Maria Schwarz schreef in september 1997 in Bild der Frau

Ein singender Clown und Poet zeigt uns den Weg zu mehr Glück mit dem Nachbarn und Frieden in der Welt



Herman van Veen: „Du bist nicht schön, du bist anders schön"

„Glücklich sein heißt
keine Angst haben ...
das gelingt aber nur,
wenn wir einander und
uns selbst kennen, achten
und vertrauen lernen ...
wenn wir unsere Sorgen,
unser Glück, unsere
Ängste teilen können."

Herman van Veen [Aus: „Die Welt teilen"]



Bild der Frau: Sie sind wieder auf Tournee - was heißt ihr Titel „Nachbar"?
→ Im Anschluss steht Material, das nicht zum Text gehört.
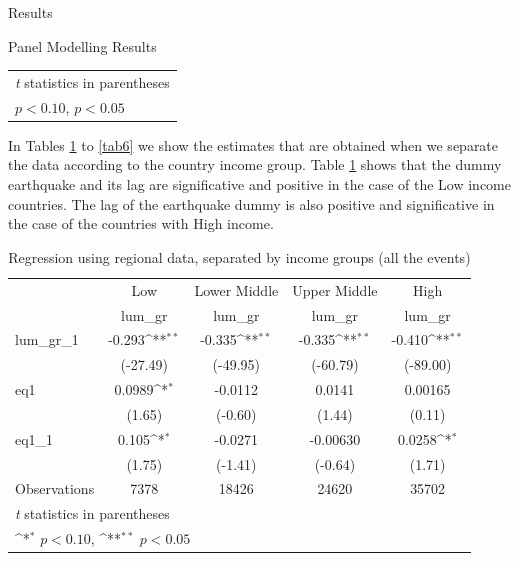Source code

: \documentclass[12.5pt,fleqn,leqno,letterpaper]{article}
\begin{document}
\begin{section}{Results}
\begin{subsection}{Panel Modelling Results}
\begin{table}[H]
{\begin{tabular}{l*{8}{c}}
          \hline\hline
          \multicolumn{9}{l}{\footnotesize \textit{t} statistics in parentheses}\\
          \multicolumn{9}{l}{\footnotesize \sym{*} \(p<0.10\), \sym{**} \(p<0.05\)}\\
      \end{tabular}}
    \end{table}

    In Tables \ref{tab4} to \ref{tab6} we show the estimates that are obtained when we separate the data according to the country income group. Table \ref{tab4} shows that the dummy earthquake and its lag are significative and positive in the case of the Low income countries. The lag of the earthquake dummy is also positive and significative in the case of the countries with High income.

    \begin{table}[H]\centering
      \def\sym#1{\ifmmode^{#1}\else\(^{#1}\)\fi}
      \caption{Regression using regional data, separated by income groups (all the events)\label{tab4}}
      \begin{tabular}{l*{4}{c}}
        \hline\hline
        &\multicolumn{1}{c}{Low}&\multicolumn{1}{c}{Lower Middle}&\multicolumn{1}{c}{Upper Middle}&\multicolumn{1}{c}{High}\\
        &\multicolumn{1}{c}{lum\_gr}&\multicolumn{1}{c}{lum\_gr}&\multicolumn{1}{c}{lum\_gr}&\multicolumn{1}{c}{lum\_gr}\\
        \hline
        lum\_gr\_1            &      -0.293\sym{**}&      -0.335\sym{**}&      -0.335\sym{**}&      -0.410\sym{**}\\
                              &    (-27.49)        &    (-49.95)        &    (-60.79)        &    (-89.00)        \\
        [1em]
        eq1                 &      0.0989\sym{*} &     -0.0112        &      0.0141        &     0.00165        \\
                            &      (1.65)        &     (-0.60)        &      (1.44)        &      (0.11)        \\
        [1em]
        eq1\_1               &       0.105\sym{*} &     -0.0271        &    -0.00630        &      0.0258\sym{*} \\
                             &      (1.75)        &     (-1.41)        &     (-0.64)        &      (1.71)        \\
        \hline
        Observations        &        7378        &       18426        &       24620        &       35702        \\
        \hline\hline
        \multicolumn{5}{l}{\footnotesize \textit{t} statistics in parentheses}\\
        \multicolumn{5}{l}{\footnotesize \sym{*} \(p<0.10\), \sym{**} \(p<0.05\)}\\
      \end{tabular}
    \end{table}


\end{subsection}
\end{section}
\end{document}
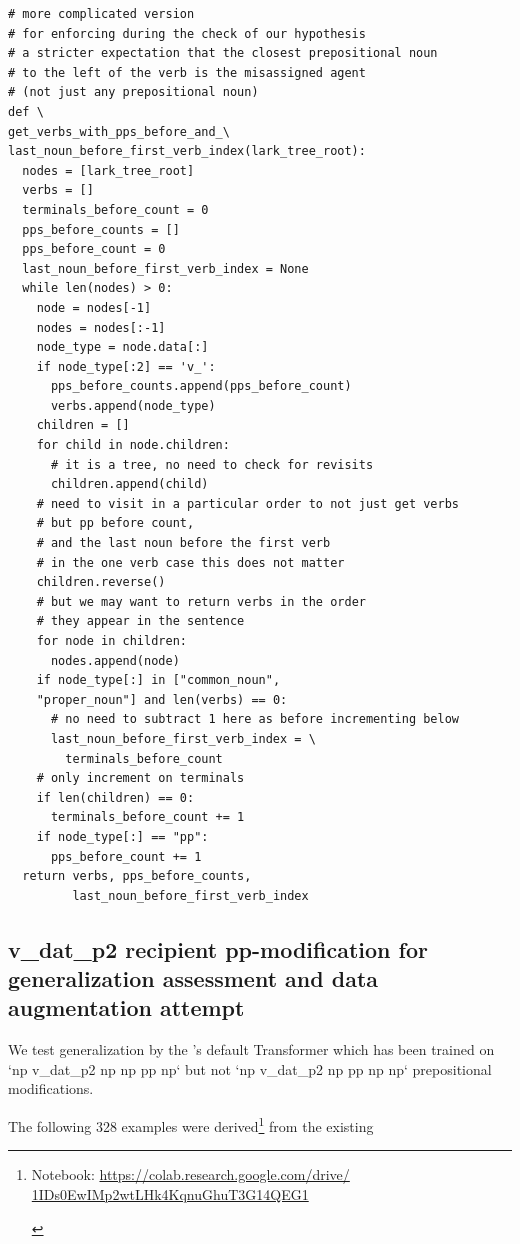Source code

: \documentclass[11pt]{article}
\begin{document}
\begin{tiny}
\begin{verbatim}
# more complicated version
# for enforcing during the check of our hypothesis
# a stricter expectation that the closest prepositional noun
# to the left of the verb is the misassigned agent
# (not just any prepositional noun)
def \
get_verbs_with_pps_before_and_\
last_noun_before_first_verb_index(lark_tree_root):
  nodes = [lark_tree_root]
  verbs = []
  terminals_before_count = 0
  pps_before_counts = []
  pps_before_count = 0
  last_noun_before_first_verb_index = None
  while len(nodes) > 0:
    node = nodes[-1]
    nodes = nodes[:-1]
    node_type = node.data[:]
    if node_type[:2] == 'v_':
      pps_before_counts.append(pps_before_count)
      verbs.append(node_type)
    children = []
    for child in node.children:
      # it is a tree, no need to check for revisits
      children.append(child)
    # need to visit in a particular order to not just get verbs
    # but pp before count, 
    # and the last noun before the first verb
    # in the one verb case this does not matter 
    children.reverse()
    # but we may want to return verbs in the order
    # they appear in the sentence
    for node in children:
      nodes.append(node)
    if node_type[:] in ["common_noun",
    "proper_noun"] and len(verbs) == 0:
      # no need to subtract 1 here as before incrementing below
      last_noun_before_first_verb_index = \
        terminals_before_count
    # only increment on terminals
    if len(children) == 0:
      terminals_before_count += 1
    if node_type[:] == "pp":
      pps_before_count += 1
  return verbs, pps_before_counts,
         last_noun_before_first_verb_index
\end{verbatim}
\end{tiny}

\clearpage
\subsection{v\_dat\_p2 recipient pp-modification for generalization assessment and data augmentation attempt}
\label{v_dat_p2_recipient_pp-modification_for_generalization_assessment_and_data_augmentation_attempt}

We test generalization by the \citep{Wu2023}'s default Transformer which has been trained on `np v\_dat\_p2 np np pp np` but not `np v\_dat\_p2 np pp np np` prepositional modifications.

The following 328 examples were derived\footnote{\begin{footnotesize} Notebook:  \href{https://colab.research.google.com/drive/1IDs0EwIMp2wtLHk4KqnuGhuT3G14QEG1}{https://colab.research.google.com/drive/
1IDs0EwIMp2wtLHk4KqnuGhuT3G14QEG1} \end{footnotesize}} from the existing
\end{document}

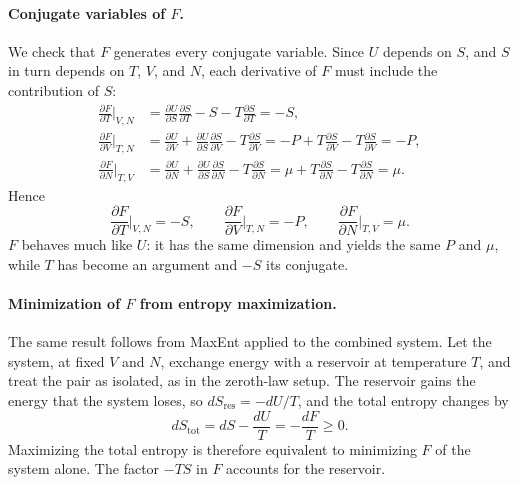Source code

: \paragraph{Conjugate variables of $F$.}
We check that $F$ generates every conjugate variable. Since $U$ depends on
$S$, and $S$ in turn depends on $T$, $V$, and $N$, each derivative of $F$
must include the contribution of $S$:
\begin{align*}
    \frac{\partial F}{\partial T}\bigg|_{V,N}
    &=\frac{\partial U}{\partial S}\frac{\partial S}{\partial T}-S
    -T\frac{\partial S}{\partial T}=-S,\\
    \frac{\partial F}{\partial V}\bigg|_{T,N}
    &=\frac{\partial U}{\partial V}+\frac{\partial U}{\partial S}\frac{\partial S}{\partial V}
    -T\frac{\partial S}{\partial V}
    =-P+T\frac{\partial S}{\partial V}-T\frac{\partial S}{\partial V}=-P,\\
    \frac{\partial F}{\partial N}\bigg|_{T,V}
    &=\frac{\partial U}{\partial N}+\frac{\partial U}{\partial S}\frac{\partial S}{\partial N}
    -T\frac{\partial S}{\partial N}
    =\mu+T\frac{\partial S}{\partial N}-T\frac{\partial S}{\partial N}=\mu.
\end{align*}
Hence
\begin{equation}
    \boxed{\frac{\partial F}{\partial T}\bigg|_{V,N}=-S,\qquad
    \frac{\partial F}{\partial V}\bigg|_{T,N}=-P,\qquad
    \frac{\partial F}{\partial N}\bigg|_{T,V}=\mu.}
\end{equation}
$F$ behaves much like $U$: it has the same dimension and yields the same $P$
and $\mu$, while $T$ has become an argument and $-S$ its conjugate.

\paragraph{Minimization of $F$ from entropy maximization.}
The same result follows from MaxEnt applied to the combined system. Let the
system, at fixed $V$ and $N$, exchange energy with a reservoir at temperature
$T$, and treat the pair as isolated, as in the zeroth-law setup. The
reservoir gains the energy that the system loses, so
$dS_{\text{res}}=-dU/T$, and the total entropy changes by
\begin{equation}
    \boxed{dS_{\text{tot}}=dS-\frac{dU}{T}=-\frac{dF}{T}\geq0.}
\end{equation}
Maximizing the total entropy is therefore equivalent to minimizing $F$ of the
system alone. The factor $-TS$ in $F$ accounts for the reservoir.

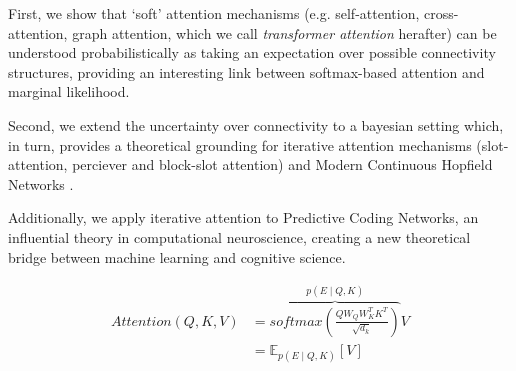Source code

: \documentclass{article}
\theoremstyle{plain}
\theoremstyle{definition}
\theoremstyle{remark}
\begin{document}



First, we show that `soft' attention mechanisms (e.g. self-attention, cross-attention, graph attention, which we call \textit{transformer attention} herafter) can be understood probabilistically as taking an expectation over possible connectivity structures, providing an interesting link between softmax-based attention and marginal likelihood.

Second, we extend the uncertainty over connectivity to a bayesian setting which, in turn, provides a theoretical grounding for iterative attention mechanisms (slot-attention, perciever and block-slot attention) \cite{locatello_object-centric_2020, singh_neural_2022, jaegle_perceiver_2021} and Modern Continuous Hopfield Networks \cite{ramsauer_hopfield_2021}. 

Additionally, we apply iterative attention to Predictive Coding Networks, 
 an influential theory in computational neuroscience, creating a new theoretical bridge between machine learning and cognitive science.

\begin{equation*}
    \begin{split}
        Attention(Q, K, V) &= \overbrace{softmax(\frac{QW_{Q}W_K^TK^T}{\sqrt{d_k}})}^\text{$p(E \mid Q, K)$}V \\
        &= \mathbb{E}_{p(E\mid Q, K)}[V]
    \end{split}
\end{equation*}
\end{document}
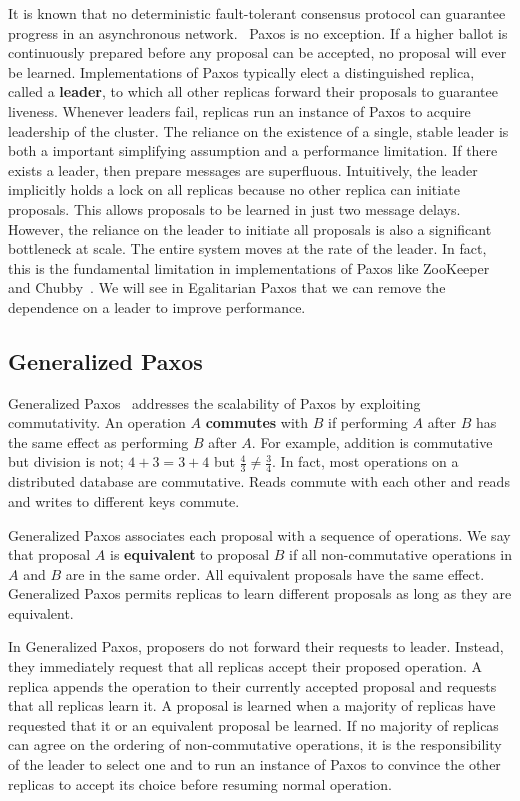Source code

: \documentclass{article}
\begin{document}
    It is known that no deterministic fault-tolerant consensus protocol can guarantee progress in an
    asynchronous network.~\cite{consensus} Paxos is no exception. If a higher ballot is continuously
    prepared before any proposal can be accepted, no proposal will ever be learned. Implementations of
    Paxos typically elect a distinguished replica, called a \textbf{leader}, to which all other
    replicas forward their proposals to guarantee liveness. Whenever leaders fail, replicas run an
    instance of Paxos to acquire leadership of the cluster. The reliance on the existence of a single,
    stable leader is both a important simplifying assumption and a performance limitation. If there
    exists a leader, then prepare messages are superfluous. Intuitively, the leader implicitly holds
    a lock on all replicas because no other replica can initiate proposals. This allows proposals to
    be learned in just two message delays. However, the reliance on the leader to initiate all
    proposals is also a significant bottleneck at scale. The entire system moves at the rate of the
    leader. In fact, this is the fundamental limitation in implementations of Paxos like ZooKeeper
    ~\cite{zookeeper} and Chubby~\cite{chubby}. We will see in Egalitarian Paxos that we can remove
    the dependence on a leader to improve performance.

    \subsection{Generalized Paxos}
    Generalized Paxos~\cite{generalized-paxos} addresses the scalability of Paxos by exploiting
    commutativity. An operation $A$ \textbf{commutes} with $B$ if performing $A$ after $B$ has the
    same effect as performing $B$ after $A$. For example, addition is commutative but division is not;
    $4 + 3 = 3 + 4$ but $\frac{4}{3} \ne \frac{3}{4}$. In fact, most operations on a distributed
    database are commutative. Reads commute with each other and reads and writes to different keys
    commute.

    Generalized Paxos associates each proposal with a sequence of operations. We say that proposal $A$
    is \textbf{equivalent} to proposal $B$ if all non-commutative operations in $A$ and $B$ are in the
    same order. All equivalent proposals have the same effect. Generalized Paxos permits replicas to
    learn different proposals as long as they are equivalent.

    In Generalized Paxos, proposers do not forward their requests to leader. Instead, they immediately
    request that all replicas accept their proposed operation. A replica appends the operation to
    their currently accepted proposal and requests that all replicas learn it. A proposal is learned
    when a majority of replicas have requested that it or an equivalent proposal be learned.
    If no majority of replicas can agree on the ordering of non-commutative operations, it is the
    responsibility of the leader to select one and to run an instance of Paxos to convince the other
    replicas to accept its choice before resuming normal operation.
\end{document}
Herman van Veen: „Ich bringe alles auf die Ebene eines Dorfes, einer Straße. Weil ich glaube, davon habe ich Ahnung. Ich beschreibe das Leben ein bißchen aus meiner Sicht: Als Kind, als Mann, als Vater. Und ich versuche, auch die anderen Perspektive zu zeigen. Z. B. in dem Lied „Fatima" beschreibe ich, wie eine islamitische Frau uns so erlebt. Dazu bin ich buchstäblich in so einen Schleier geschlüpft. Und das ist ganz merkwürdig: Wenn du in so einen schwarzen Kokon verpackt durch die Straßen gehst, siehst du alles ganz anders. Wie wir so leben mit unseren Körpern ...Diese Andere ist nicht besser oder schlechter. Es ist nur anders. Ich spezialisiere mich in meinem Beruf mehr und mehr auf das Wahrnehmen von Unterscheiden. Das ist für mich eine richtige Kraftquelle! In meinem Konzert sehe sich mich selbst als eine Art Clown. Ich zeige die ernste Seite, aber auch die spielerische, wenn ich über ein Haus, eine Frau, einen Sohn singe. Und am Ende singe ich über einen Schaukelstuhl - weil das ist sozusagen das Gemeinsame, die Todessituation, in der wir alle mal landen. Und ich finde, die Arroganz liegt darin, daß viele Leute leben, als ob sie nie sterben ..."

Haben Sie Angst vorm Tod?

„Riesenschiß natürlich! Aber ich versuche, ihn als Faktum zu akzeptieren. Der Dalai Lama hat mir mal gesagt, daß es den Tod nicht gibt. Das hat mir sehr geholfen. Aber ich bin ja nicht allein: Das, was ich liebe, ist ja auch ein Teil von mir! Ich kann ja nicht an den Tod denken, ohne zu realisieren, daß meine Tochter dann weinen muß. Oder andere, die wahnsinnig gern habe. Das hat auch mit der Angst vorm Tod zu tun. Ich hab’ einen Riesenschiß, Dinge zu verlieren, die mir am Herzen liegen. Da hab’ ich Schmerzen und Angst, wahnsinnige Angst ..."

Ihr Rezept fürs Glücklichsein mit „Nachbarn"?

„Ganz einfach: Die Unterschiede respektieren! Ich habe ein Lied, das geht: Du bist schön, nicht schöner , du bist anders schön ... Und so versuche ich auch, meine Mutter zu verstehen - schon seit 52 Jahren. Ich sage: Mama sagt das so, wie ... Sie macht z. B. immerzu sauber. Ich habe lange nicht kapiert warum. Aber meine Mutter hat mit 15 Leuten in einem Zimmer gewohnt - das wäre sonst ein Misthaufen geworden! Und: Mein Vater liebt es, einen Schnaps zu trinken. Warum? Der hat sein ganzes Leben gehört: Jan, nimm noch einen! Von meiner Mutter. Denn ihr Vater trank unwahrscheinlich viel, der trank den ganzen Rhein leer. Mein Vater hatte nichts zu tun mit ihrem Vater. Und doch hat es sein Leben lang gehört: Jan, nimm noch einen! Wenn du das hörst, denkst du erstmal, Mama, laß ihn doch! Aber wir müssen die Geschichte von einer Sache kennen. Nur dann können wir sie begreifen und was verändern. Deswegen muß der Zweite Weltkrieg immer wieder erklärt werden, damit wir nicht in denselben Scheiß rennen!

Wo sehen Sie heute die Gefahr eines dritten Weltkrieges?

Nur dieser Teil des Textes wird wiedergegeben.